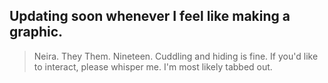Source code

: ## Updating soon whenever I feel like making a graphic.
> Neira. They Them. Nineteen.
Cuddling and hiding is fine. If you'd like to interact, please whisper me. I'm most likely tabbed out.
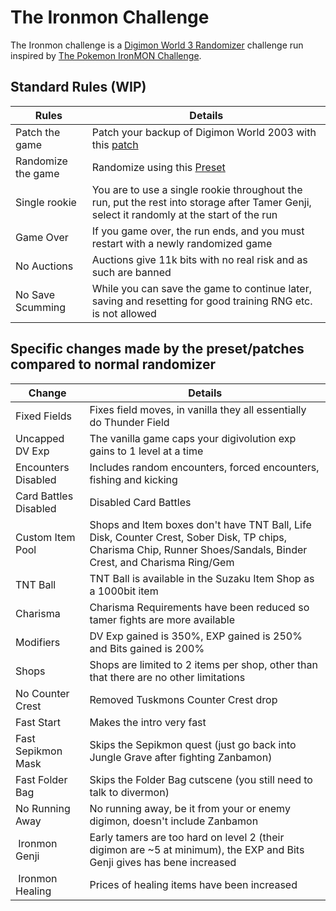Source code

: 
# The Ironmon Challenge

The Ironmon challenge is a [Digimon World 3 Randomizer](https://github.com/markisha64/dmw3-randomizer/releases)
challenge run inspired by [The Pokemon IronMON Challenge](https://gist.github.com/valiant-code/adb18d248fa0fae7da6b639e2ee8f9c1).

## Standard Rules (WIP)

| Rules              | Details                                                                                                                                    |
|--------------------|--------------------------------------------------------------------------------------------------------------------------------------------|
| Patch the game     | Patch your backup of Digimon World 2003 with this [patch](https://github.com/markisha64/dmw_2003_ironmon)                                  |
| Randomize the game | Randomize using this [Preset](https://github.com/markisha64/dmw3-randomizer/blob/ironmon/ironmon/preset.json)                              |
| Single rookie      | You are to use a single rookie throughout the run, put the rest into storage after Tamer Genji, select it randomly at the start of the run |
| Game Over          | If you game over, the run ends, and you must restart with a newly randomized game                                                          |
| No Auctions        | Auctions give 11k bits with no real risk and as such are banned                                                                            |
| No Save Scumming   | While you can save the game to continue later, saving and resetting for good training RNG etc. is not allowed                              |

## Specific changes made by the preset/patches compared to normal randomizer

| Change                | Details                                                                                                                                                            |
|-----------------------|--------------------------------------------------------------------------------------------------------------------------------------------------------------------|
| Fixed Fields          | Fixes field moves, in vanilla they all essentially do Thunder Field                                                                                                |
| Uncapped DV Exp       | The vanilla game caps your digivolution exp gains to 1 level at a time                                                                                             |
| Encounters Disabled   | Includes random encounters, forced encounters, fishing and kicking                                                                                                 |
| Card Battles Disabled | Disabled Card Battles                                                                                                                                              |
| Custom Item Pool      | Shops and Item boxes don't have TNT Ball, Life Disk, Counter Crest, Sober Disk, TP chips, Charisma Chip, Runner Shoes/Sandals, Binder Crest, and Charisma Ring/Gem |
| TNT Ball              | TNT Ball is available in the Suzaku Item Shop as a 1000bit item                                                                                                    |
| Charisma              | Charisma Requirements have been reduced so tamer fights are more available                                                                                         |
| Modifiers             | DV Exp gained is 350%, EXP gained is 250% and Bits gained is 200%                                                                                                  |
| Shops                 | Shops are limited to 2 items per shop, other than that there are no other limitations                                                                              |
| No Counter Crest      | Removed Tuskmons Counter Crest drop                                                                                                                                |
| Fast Start            | Makes the intro very fast                                                                                                                                          |
| Fast Sepikmon Mask    | Skips the Sepikmon quest (just go back into Jungle Grave after fighting Zanbamon)                                                                                  |
| Fast Folder Bag       | Skips the Folder Bag cutscene (you still need to talk to divermon)                                                                                                 |
| No Running Away       | No running away, be it from your or enemy digimon, doesn't include Zanbamon                                                                                        |
| Ironmon Genji         | Early tamers are too hard on level 2 (their digimon are ~5 at minimum), the EXP and Bits Genji gives has bene increased                                            |
| Ironmon Healing       | Prices of healing items have been increased                                                                                                                        |
              
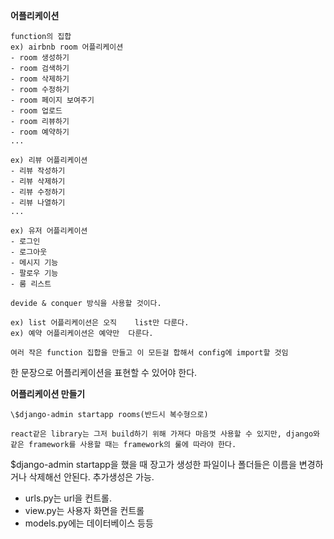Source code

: **어플리케이션**

    function의 집합
    ex) airbnb room 어플리케이션
    - room 생성하기
    - room 검색하기
    - room 삭제하기
    - room 수정하기
    - room 페이지 보여주기
    - room 업로드
    - room 리뷰하기
    - room 예약하기
    ...

    ex) 리뷰 어플리케이션
    - 리뷰 작성하기
    - 리뷰 삭제하기
    - 리뷰 수정하기
    - 리뷰 나열하기
    ...

    ex) 유저 어플리케이션
    - 로그인
    - 로그아웃
    - 메시지 기능
    - 팔로우 기능
    - 룸 리스트

`devide & conquer 방식을 사용할 것이다.`

    ex) list 어플리케이션은 오직    list만 다룬다.
    ex) 예약 어플리케이션은 예약만  다룬다.

`여러 작은 function 집합을 만들고 이 모든걸 합해서 config에 import할 것임`

<Tip>
한 문장으로 어플리케이션을 표현할 수 있어야 한다.

**어플리케이션 만들기**

    \$django-admin startapp rooms(반드시 복수형으로)

`react같은 library는 그저 build하기 위해 가져다 마음껏 사용할 수 있지만, django와 같은 framework를 사용할 때는 framework의 룰에 따라야 한다.`

\$django-admin startapp을 했을 때 장고가 생성한 파일이나 폴더들은 이름을 변경하거나 삭제해선 안된다. 추가생성은 가능.

- urls.py는 url을 컨트롤.
- view.py는 사용자 화면을 컨트롤
- models.py에는 데이터베이스
  등등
*****
• [Task details] Go through the entries above and copy out every line that includes the word "어플리케이션은".

• [Expected output]
    ex) list 어플리케이션은 오직    list만 다룬다.
    ex) 예약 어플리케이션은 예약만  다룬다.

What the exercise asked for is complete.